▸ Data for the task:
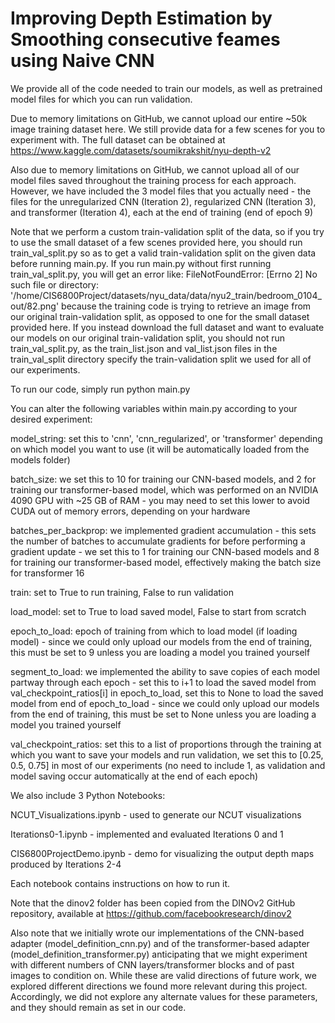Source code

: # Improving Depth Estimation by Smoothing consecutive feames using Naive CNN

We provide all of the code needed to train our models, as well as pretrained model files for which you can run validation.

Due to memory limitations on GitHub, we cannot upload our entire ~50k image training dataset here. We still provide data for a few scenes for you to experiment with. The full dataset can be obtained at https://www.kaggle.com/datasets/soumikrakshit/nyu-depth-v2

Also due to memory limitations on GitHub, we cannot upload all of our model files saved throughout the training process for each approach. However, we have included the 3 model files that you actually need - the files for the unregularized CNN (Iteration 2), regularized CNN (Iteration 3), and transformer (Iteration 4), each at the end of training (end of epoch 9)

Note that we perform a custom train-validation split of the data, so if you try to use the small dataset of a few scenes provided here, you should run train_val_split.py so as to get a valid train-validation split on the given data before running main.py. If you run main.py without first running train_val_split.py, you will get an error like: FileNotFoundError: [Errno 2] No such file or directory: '/home/CIS6800Project/datasets/nyu_data/data/nyu2_train/bedroom_0104_out/82.png' because the training code is trying to retrieve an image from our original train-validation split, as opposed to one for the small dataset provided here. If you instead download the full dataset and want to evaluate our models on our original train-validation split, you should not run train_val_split.py, as the train_list.json and val_list.json files in the train_val_split directory specify the train-validation split we used for all of our experiments.

To run our code, simply run python main.py

You can alter the following variables within main.py according to your desired experiment:

model_string: set this to 'cnn', 'cnn_regularized', or 'transformer' depending on which model you want to use (it will be automatically loaded from the models folder)

batch_size: we set this to 10 for training our CNN-based models, and 2 for training our transformer-based model, which was performed on an NVIDIA 4090 GPU with ~25 GB of RAM - you may need to set this lower to avoid CUDA out of memory errors, depending on your hardware

batches_per_backprop: we implemented gradient accumulation - this sets the number of batches to accumulate gradients for before performing a gradient update - we set this to 1 for training our CNN-based models and 8 for training our transformer-based model, effectively making the batch size for transformer 16

train: set to True to run training, False to run validation

load_model: set to True to load saved model, False to start from scratch

epoch_to_load: epoch of training from which to load model (if loading model) - since we could only upload our models from the end of training, this must be set to 9 unless you are loading a model you trained yourself

segment_to_load: we implemented the ability to save copies of each model partway through each epoch - set this to i+1 to load the saved model from val_checkpoint_ratios[i] in epoch_to_load, set this to None to load the saved model from end of epoch_to_load - since we could only upload our models from the end of training, this must be set to None unless you are loading a model you trained yourself

val_checkpoint_ratios: set this to a list of proportions through the training at which you want to save your models and run validation, we set this to [0.25, 0.5, 0.75] in most of our experiments (no need to include 1, as validation and model saving occur automatically at the end of each epoch)

We also include 3 Python Notebooks:

NCUT_Visualizations.ipynb - used to generate our NCUT visualizations

Iterations0-1.ipynb - implemented and evaluated Iterations 0 and 1

CIS6800ProjectDemo.ipynb - demo for visualizing the output depth maps produced by Iterations 2-4

Each notebook contains instructions on how to run it.

Note that the dinov2 folder has been copied from the DINOv2 GitHub repository, available at https://github.com/facebookresearch/dinov2

Also note that we initially wrote our implementations of the CNN-based adapter (model_definition_cnn.py) and of the transformer-based adapter (model_definition_transformer.py) anticipating that we might experiment with different numbers of CNN layers/transformer blocks and of past images to condition on. While these are valid directions of future work, we explored different directions we found more relevant during this project. Accordingly, we did not explore any alternate values for these parameters, and they should remain as set in our code.
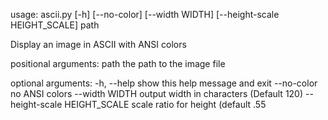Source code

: usage: ascii.py [-h] [--no-color] [--width WIDTH] [--height-scale HEIGHT_SCALE] path

Display an image in ASCII with ANSI colors

positional arguments:
 path                  the path to the image file

optional arguments:
 -h, --help            show this help message and exit
 --no-color            no ANSI colors
 --width WIDTH         output width in characters (Default 120)
 --height-scale HEIGHT_SCALE
                       scale ratio for height (default .55
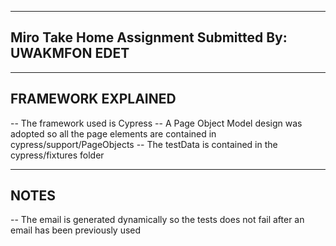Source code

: -----------------------------------------------------------------
Miro Take Home Assignment Submitted By: UWAKMFON EDET
-----------------------------------------------------------------

------------------------------------------------------------------
FRAMEWORK EXPLAINED
------------------------------------------------------------------
-- The framework used is Cypress
-- A Page Object Model design was adopted so all the page elements are contained
	in cypress/support/PageObjects
-- The testData is contained in the cypress/fixtures folder

------------------------------------------------------------------
NOTES
------------------------------------------------------------------
-- The email is generated dynamically so the tests does not fail after an email has been previously used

▸ Task goal: Transcribe all the entries precisely. Do not include any picture.

▸ Answer section:
Source code

: # Improving Depth Estimation by Smoothing consecutive feames using Naive CNN

We provide all of the code needed to train our models, as well as pretrained model files for which you can run validation.

Due to memory limitations on GitHub, we cannot upload our entire ~50k image training dataset here. We still provide data for a few scenes for you to experiment with. The full dataset can be obtained at https://www.kaggle.com/datasets/soumikrakshit/nyu-depth-v2

Also due to memory limitations on GitHub, we cannot upload all of our model files saved throughout the training process for each approach. However, we have included the 3 model files that you actually need - the files for the unregularized CNN (Iteration 2), regularized CNN (Iteration 3), and transformer (Iteration 4), each at the end of training (end of epoch 9)

Note that we perform a custom train-validation split of the data, so if you try to use the small dataset of a few scenes provided here, you should run train_val_split.py so as to get a valid train-validation split on the given data before running main.py. If you run main.py without first running train_val_split.py, you will get an error like: FileNotFoundError: [Errno 2] No such file or directory: '/home/CIS6800Project/datasets/nyu_data/data/nyu2_train/bedroom_0104_out/82.png' because the training code is trying to retrieve an image from our original train-validation split, as opposed to one for the small dataset provided here. If you instead download the full dataset and want to evaluate our models on our original train-validation split, you should not run train_val_split.py, as the train_list.json and val_list.json files in the train_val_split directory specify the train-validation split we used for all of our experiments.

To run our code, simply run python main.py

You can alter the following variables within main.py according to your desired experiment:

model_string: set this to 'cnn', 'cnn_regularized', or 'transformer' depending on which model you want to use (it will be automatically loaded from the models folder)

batch_size: we set this to 10 for training our CNN-based models, and 2 for training our transformer-based model, which was performed on an NVIDIA 4090 GPU with ~25 GB of RAM - you may need to set this lower to avoid CUDA out of memory errors, depending on your hardware

batches_per_backprop: we implemented gradient accumulation - this sets the number of batches to accumulate gradients for before performing a gradient update - we set this to 1 for training our CNN-based models and 8 for training our transformer-based model, effectively making the batch size for transformer 16

train: set to True to run training, False to run validation

load_model: set to True to load saved model, False to start from scratch

epoch_to_load: epoch of training from which to load model (if loading model) - since we could only upload our models from the end of training, this must be set to 9 unless you are loading a model you trained yourself

segment_to_load: we implemented the ability to save copies of each model partway through each epoch - set this to i+1 to load the saved model from val_checkpoint_ratios[i] in epoch_to_load, set this to None to load the saved model from end of epoch_to_load - since we could only upload our models from the end of training, this must be set to None unless you are loading a model you trained yourself

val_checkpoint_ratios: set this to a list of proportions through the training at which you want to save your models and run validation, we set this to [0.25, 0.5, 0.75] in most of our experiments (no need to include 1, as validation and model saving occur automatically at the end of each epoch)

We also include 3 Python Notebooks:

NCUT_Visualizations.ipynb - used to generate our NCUT visualizations

Iterations0-1.ipynb - implemented and evaluated Iterations 0 and 1

CIS6800ProjectDemo.ipynb - demo for visualizing the output depth maps produced by Iterations 2-4

Each notebook contains instructions on how to run it.

Note that the dinov2 folder has been copied from the DINOv2 GitHub repository, available at https://github.com/facebookresearch/dinov2

Also note that we initially wrote our implementations of the CNN-based adapter (model_definition_cnn.py) and of the transformer-based adapter (model_definition_transformer.py) anticipating that we might experiment with different numbers of CNN layers/transformer blocks and of past images to condition on. While these are valid directions of future work, we explored different directions we found more relevant during this project. Accordingly, we did not explore any alternate values for these parameters, and they should remain as set in our code.
Source code

: usage: ascii.py [-h] [--no-color] [--width WIDTH] [--height-scale HEIGHT_SCALE] path

Display an image in ASCII with ANSI colors

positional arguments:
 path                  the path to the image file

optional arguments:
 -h, --help            show this help message and exit
 --no-color            no ANSI colors
 --width WIDTH         output width in characters (Default 120)
 --height-scale HEIGHT_SCALE
                       scale ratio for height (default .55
Source code

: -----------------------------------------------------------------
Miro Take Home Assignment Submitted By: UWAKMFON EDET
-----------------------------------------------------------------

------------------------------------------------------------------
FRAMEWORK EXPLAINED
------------------------------------------------------------------
-- The framework used is Cypress
-- A Page Object Model design was adopted so all the page elements are contained
	in cypress/support/PageObjects
-- The testData is contained in the cypress/fixtures folder

------------------------------------------------------------------
NOTES
------------------------------------------------------------------
-- The email is generated dynamically so the tests does not fail after an email has been previously used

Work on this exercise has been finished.